Repeat exactly the lines of the records below, starting at the line containing "átomos en 2g |" and ending at the line containing "### Результат". Leave the pictures out.

RECORDS TO USE Block Start

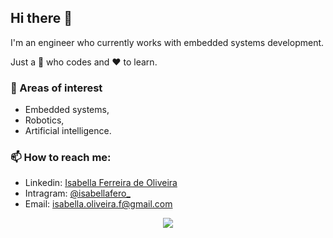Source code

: ## Hi there 👋

I'm an engineer who currently works with embedded systems development.


Just a :woman: who codes and :heart: to learn.

### 🔭 Areas of interest
- Embedded systems,
- Robotics,
- Artificial intelligence.

### 📫 How to reach me:

- Linkedin: [Isabella Ferreira de Oliveira](https://www.linkedin.com/in/isabellaferoli/)
- Intragram: [@isabellafero_](https://www.instagram.com/isabellafero_/)
- Email: isabella.oliveira.f@gmail.com

<p align='center'>
<img align='center' src="https://visitor-badge.glitch.me/badge?page_id=isabellafero.visitor-badge">
<p/>
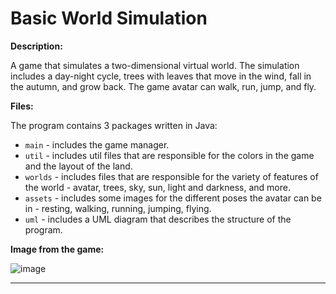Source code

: # Basic World Simulation

**Description:**

A game that simulates a two-dimensional virtual world. The simulation includes a day-night cycle, trees with leaves that move in the wind, fall in the autumn, and grow back. The game avatar can walk, run, jump, and fly.

**Files:**

The program contains 3 packages written in Java:
- `main` - includes the game manager.
- `util` - includes util files that are responsible for the colors in the game and the layout of the land.
- `worlds` - includes files that are responsible for the variety of features of the world - avatar, trees, sky, sun, light and darkness, and more.
- `assets` - includes some images for the different poses the avatar can be in - resting, walking, running, jumping, flying.
- `uml` - includes a UML diagram that describes the structure of the program.

**Image from the game:**

![image](https://user-images.githubusercontent.com/87193121/230771574-9ca3c15e-afd1-415e-95a2-0070045b314d.png)

---
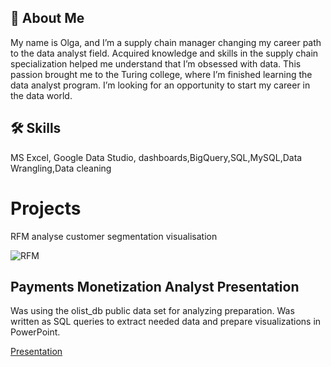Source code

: ## 🚀 About Me
My name is Olga, and I’m a supply chain manager changing my 
career path to the data analyst field. 
Acquired knowledge and skills in the supply chain 
specialization helped me understand that I’m obsessed
with data. This passion brought me to the Turing college, where
I’m finished learning the data analyst program. 
I’m looking for an opportunity to start my career
in the data world.

## 🛠 Skills
MS Excel, Google Data Studio, dashboards,BigQuery,SQL,MySQL,Data Wrangling,Data cleaning

# Projects

RFM analyse customer segmentation visualisation

  
![RFM](https://user-images.githubusercontent.com/113699782/223518103-5028944f-c1ca-43cd-a33d-966bfb7b8fbe.jpg)

## Payments Monetization Analyst Presentation
Was using the olist_db public data set for analyzing preparation. Was written as SQL queries to extract needed data and prepare visualizations in PowerPoint.

[Presentation](https://github.com/OlgaMjakinkova/Projects/blob/main/Payment%20monetesation.pdf)

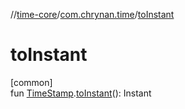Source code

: //[time-core](../../index.md)/[com.chrynan.time](index.md)/[toInstant](to-instant.md)

# toInstant

[common]\
fun [TimeStamp](-time-stamp/index.md).[toInstant](to-instant.md)(): Instant
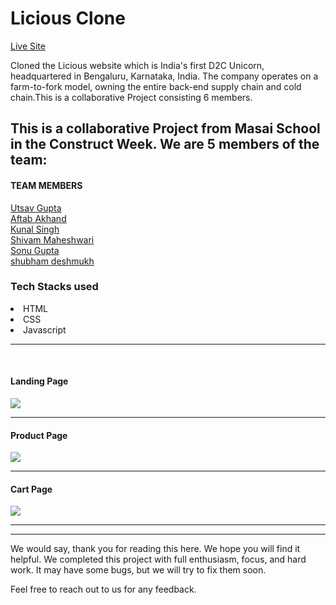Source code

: <h1>Licious Clone</h1> 
<a href="https://earnest-muffin-f6f57e.netlify.app/">Live Site</a>
<p>Cloned the Licious website which is India's first D2C Unicorn, headquartered in
Bengaluru, Karnataka, India. The company operates on a farm-to-fork model,
owning the entire back-end supply chain and cold chain.This is a collaborative
Project consisting 6 members.</p>
<h2>This is a collaborative Project from Masai School in the Construct Week. We are 5 members of the team:</h2>
<h4>TEAM MEMBERS</h4>

<a href="https://github.com/g-utsav">Utsav Gupta</a>
<br>
<a href="https://github.com/aftabdotorg">Aftab Akhand</a>
<br>
<a href="https://github.com/kunalpratapsinghh">Kunal Singh</a>
<br>
<a href="https://github.com/shivamgarg796">Shivam Maheshwari</a>
<br>
<a href="https://github.com/sonugup">Sonu Gupta</a>
<br>
<a href="https://github.com/shubhamdeshmukh03">shubham deshmukh</a>



<h3>Tech Stacks used </h3>

<li>HTML</li>

<li>CSS</li>

<li>Javascript</li>

<hr><br>


<h4>Landing Page</h4>
<img src="https://miro.medium.com/max/750/1*hbcphusBwkvm32gRyB1BAQ.jpeg"/> 
<hr>

<h4>Product Page</h4>
<img src="https://miro.medium.com/max/750/1*5j5LTpqHKfcXPOTtZuh0Aw.jpeg"/><hr>

<h4>Cart Page</h4>
<img src="https://miro.medium.com/max/750/1*r9ZtuaRSmKC1xsI9YO83GA.jpeg"/><hr>

<hr>
We would say, thank you for reading this here. We hope you will find it helpful. We completed this project with full enthusiasm, focus, and hard work. It may have some bugs, but we will try to fix them soon.

Feel free to reach out to us for any feedback.
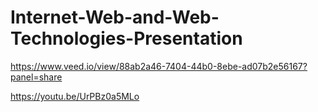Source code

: # Internet-Web-and-Web-Technologies-Presentation

https://www.veed.io/view/88ab2a46-7404-44b0-8ebe-ad07b2e56167?panel=share

https://youtu.be/UrPBz0a5MLo
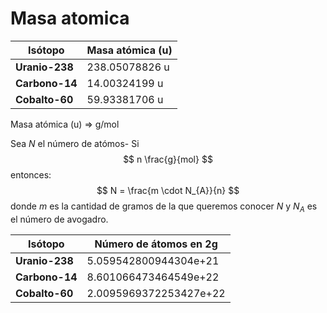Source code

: # Masa atomica

| Isótopo        | Masa atómica (u) |
| -------------- | ---------------- |
| **Uranio-238** | 238.05078826 u   |
| **Carbono-14** | 14.00324199 u    |
| **Cobalto-60** | 59.93381706 u    |

Masa atómica (u) $\Rightarrow$ g/mol

Sea $N$ el número de atómos-
Si
$$
n \frac{g}{mol}
$$
entonces:
$$
N = \frac{m \cdot N_{A}}{n}
$$
donde $m$ es la cantidad de gramos de la que queremos conocer $N$ y $N_{A}$ es el número de avogadro.

| Isótopo        | Número de átomos en 2g |
| -------------- | ---------------- |
| **Uranio-238** |    5.059542800944304e+21 |
| **Carbono-14** |     8.601066473464549e+22 |
| **Cobalto-60** |     2.0095969372253427e+22 |




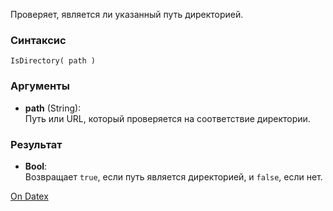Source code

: Проверяет, является ли указанный путь директорией.

### Синтаксис
`IsDirectory( path )`

### Аргументы
- **path** (String):  
    Путь или URL, который проверяется на соответствие директории.

### Результат
- **Bool**:  
    Возвращает `true`, если путь является директорией, и `false`, если нет.

[On Datex](http://docs.datex.ru/article.htm?id=5620276892448878646)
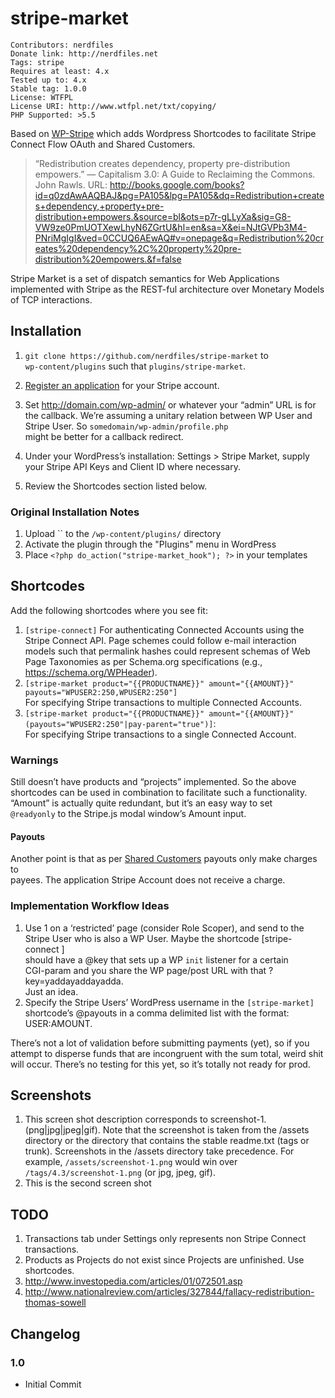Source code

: # stripe-market

    Contributors: nerdfiles
    Donate link: http://nerdfiles.net
    Tags: stripe
    Requires at least: 4.x
    Tested up to: 4.x
    Stable tag: 1.0.0
    License: WTFPL
    License URI: http://www.wtfpl.net/txt/copying/
    PHP Supported: >5.5

Based on [WP-Stripe](https://github.com/humanmade/wp-stripe) which adds 
Wordpress Shortcodes to facilitate Stripe Connect Flow OAuth and Shared 
Customers.

> “Redistribution creates dependency, property pre-distribution empowers.”
> — Capitalism 3.0: A Guide to Reclaiming the Commons. John Rawls. URL: http://books.google.com/books?id=q0zdAwAAQBAJ&pg=PA105&lpg=PA105&dq=Redistribution+creates+dependency,+property+pre-distribution+empowers.&source=bl&ots=p7r-gLLyXa&sig=G8-VW9ze0PmUOTXewLhyN6ZGrtU&hl=en&sa=X&ei=NJtGVPb3M4-PNriMgIgI&ved=0CCUQ6AEwAQ#v=onepage&q=Redistribution%20creates%20dependency%2C%20property%20pre-distribution%20empowers.&f=false

Stripe Market is a set of dispatch semantics for Web Applications implemented 
with Stripe as the REST-ful architecture over Monetary Models of TCP 
interactions.

## Installation

1. ``git clone https://github.com/nerdfiles/stripe-market`` to  
   ``wp-content/plugins`` such that ``plugins/stripe-market``.

2. [Register an application](https://dashboard.stripe.com/account/applications/settings) for your Stripe account.

3. Set http://domain.com/wp-admin/ or whatever your “admin” URL is for  
   the callback. We’re assuming a unitary relation between WP User and  
   Stripe User. So ``somedomain/wp-admin/profile.php``  
   might be better for a callback redirect.

3. Under your WordPress’s installation: Settings > Stripe Market, supply  
   your Stripe API Keys and Client ID where necessary.

5. Review the Shortcodes section listed below.

### Original Installation Notes

1. Upload `` to the `/wp-content/plugins/` directory
2. Activate the plugin through the "Plugins" menu in WordPress
3. Place `<?php do_action("stripe-market_hook"); ?>` in your templates

## Shortcodes

Add the following shortcodes where you see fit:

1. ``[stripe-connect]``
   For authenticating Connected Accounts using the Stripe Connect API. Page 
   schemes could follow e-mail interaction models such that permalink hashes 
   could represent schemas of Web Page Taxonomies as per Schema.org 
   specifications (e.g., https://schema.org/WPHeader).
2. ``[stripe-market product="{{PRODUCTNAME}}" amount="{{AMOUNT}}" payouts="WPUSER2:250,WPUSER2:250"]``  
   For specifying Stripe transactions to multiple Connected Accounts.
3. ``[stripe-market product="{{PRODUCTNAME}}" amount="{{AMOUNT}}" (payouts="WPUSER2:250"|pay-parent="true")]``:  
   For specifying Stripe transactions to a single Connected Account.

### Warnings

Still doesn’t have products and “projects” implemented. So the above  
shortcodes can be used in combination to facilitate such a functionality.  
“Amount” is actually quite redundant, but it’s an easy way to set  
``@readyonly`` to the Stripe.js modal window’s Amount input.

#### Payouts

Another point is that as per [Shared Customers](https://stripe.com/docs/connect/shared-customers#making-a-charge) payouts only make charges to  
payees. The application Stripe Account does not receive a charge.

### Implementation Workflow Ideas

1. Use 1 on a ‘restricted’ page (consider Role Scoper), and send to the  
   Stripe User who is also a WP User. Maybe the shortcode [stripe-connect ]  
   should have a @key that sets up a WP ``init`` listener for a certain  
   CGI-param and you share the WP page/post URL with that ?key=yaddayaddayadda.  
   Just an idea.
2. Specify the Stripe Users’ WordPress username in the ``[stripe-market]``  
   shortcode’s @payouts in a comma delimited list with the format: USER:AMOUNT.

There’s not a lot of validation before submitting payments (yet), so if you 
attempt to disperse funds that are incongruent with the sum total, weird shit 
will occur. There’s no testing for this yet, so it’s totally not ready for 
prod.

## Screenshots

1. This screen shot description corresponds to screenshot-1.(png|jpg|jpeg|gif). Note that the screenshot is taken from
the /assets directory or the directory that contains the stable readme.txt (tags or trunk). Screenshots in the /assets
directory take precedence. For example, `/assets/screenshot-1.png` would win over `/tags/4.3/screenshot-1.png`
(or jpg, jpeg, gif).
2. This is the second screen shot

## TODO

1. Transactions tab under Settings only represents non Stripe Connect  
   transactions.
2. Products as Projects do not exist since Projects are unfinished. Use  
   shortcodes.
3. http://www.investopedia.com/articles/01/072501.asp
4. http://www.nationalreview.com/articles/327844/fallacy-redistribution-thomas-sowell

## Changelog

### 1.0

* Initial Commit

RECORDS TO USE Block End

» **OUTPUT OF THE EXERCISE**:
| Isótopo        | Número de átomos en 2g |
| -------------- | ---------------- |
| **Uranio-238** |    5.059542800944304e+21 |
| **Carbono-14** |     8.601066473464549e+22 |
| **Cobalto-60** |     2.0095969372253427e+22 |




Source code

: Проверяет, является ли указанный путь директорией.

### Синтаксис
`IsDirectory( path )`

### Аргументы
- **path** (String):  
    Путь или URL, который проверяется на соответствие директории.

### Результат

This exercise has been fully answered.